Le 18 octobre 1886, les parents d’Adrien revendent l’Hôtel du Cheval Blanc aux époux Blin. François Alexis Blin et Alexandrine Françoise Jodeau en prennent possession le jour même. Ils ont deux filles, Martine et Lucie, âgées respectivement de neuf et sept ans. Ils emploient un domestique pour les aider à tenir l’hôtel. A partir de 1906, ils hébergent un pensionnaire, Alphonse Chevallier, qui est clerc de notaire dans l’étude de Parigné l’Evêque.

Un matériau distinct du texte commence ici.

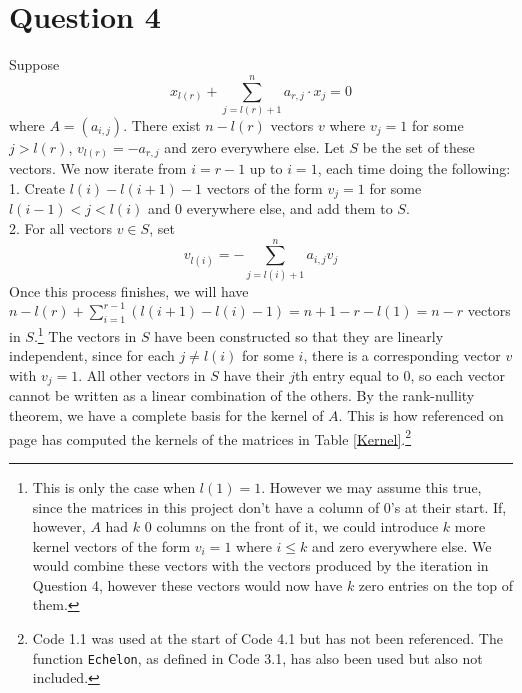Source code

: \documentclass[10pt,a4paper,notitlepage]{article}
\begin{document}
\section*{\centering \large Question 4}
Suppose 
\begin{equation}
x_{l(r)}+\sum_{j=l(r)+1}^{n}a_{r,j}\cdot x_{j}=0
\end{equation}
where $A=(a_{i,j})$. There exist $n-l(r)$ vectors $v$ where $v_{j}=1$ for some $j>l(r)$, $v_{l(r)}=-a_{r,j}$ and zero everywhere else. Let $S$ be the set of these vectors. We now iterate from $i=r-1$ up to $i=1$, each time doing the following:\\
1. Create $l(i)-l(i+1)-1$ vectors of the form $v_{j}=1$ for some $l(i-1)<j<l(i)$ and 0 everywhere else, and add them to $S$.\\
2. For all vectors $v\in S$, set
\begin{equation}
v_{l(i)}=-\sum_{j=l(i)+1}^{n}a_{i,j}v_{j}
\end{equation}
Once this process finishes, we will have $n-l(r)+\sum_{i=1}^{r-1}(l(i+1)-l(i)-1)=n+1-r-l(1)=n-r$ vectors in $S$.\footnote{This is only the case when $l(1)=1$. However we may assume this true, since the matrices in this project don't have a column of 0's at their start. If, however,  $A$ had $k$ 0 columns on the front of it, we could introduce $k$ more kernel vectors of the form $v_{i}=1$ where $i\leq k$ and zero everywhere else. We would combine these vectors with the vectors produced by the iteration in Question 4, however these vectors would now have $k$ zero entries on the top of them.} The vectors in $S$ have been constructed so that they are linearly independent, since for each $j\neq l(i)$ for some $i$, there is a corresponding vector $v$ with $v_{j}=1$. All other vectors in $S$ have their $j$th entry equal to 0, so each vector cannot be written as a linear combination of the others. By the rank-nullity theorem, we have a complete basis for the kernel of $A$. This is how  referenced on page \pageref{subsec:Code 4.1} has computed the kernels of the matrices in Table \ref{Kernel}.\footnote{Code 1.1 was used at the start of Code 4.1 but has not been referenced. The function \texttt{Echelon}, as defined in Code 3.1, has also been used but also not included.}
\end{document}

Le 3 mai 1911, date à laquelle la carte postale a été expédiée, François et Alexandrine Blin sont toujours propriétaires de l’Hôtel. Alphonse Chevallier en est toujours pensionnaire. Est-ce lui qui se montre à la lucarne de l’Hôtel du Cheval Blanc sur notre carte postale ? Ou est-ce Auguste Cochereau, le domestique de l’Hôtel ?
Désormais, l’Hôtel du Cheval Blanc n’existe plus. La bâtisse a été partagée et comporte trois entrées distinctes, les numéros 21, 21 bis et 23 de l’Avenue du Docteur Gallouédec.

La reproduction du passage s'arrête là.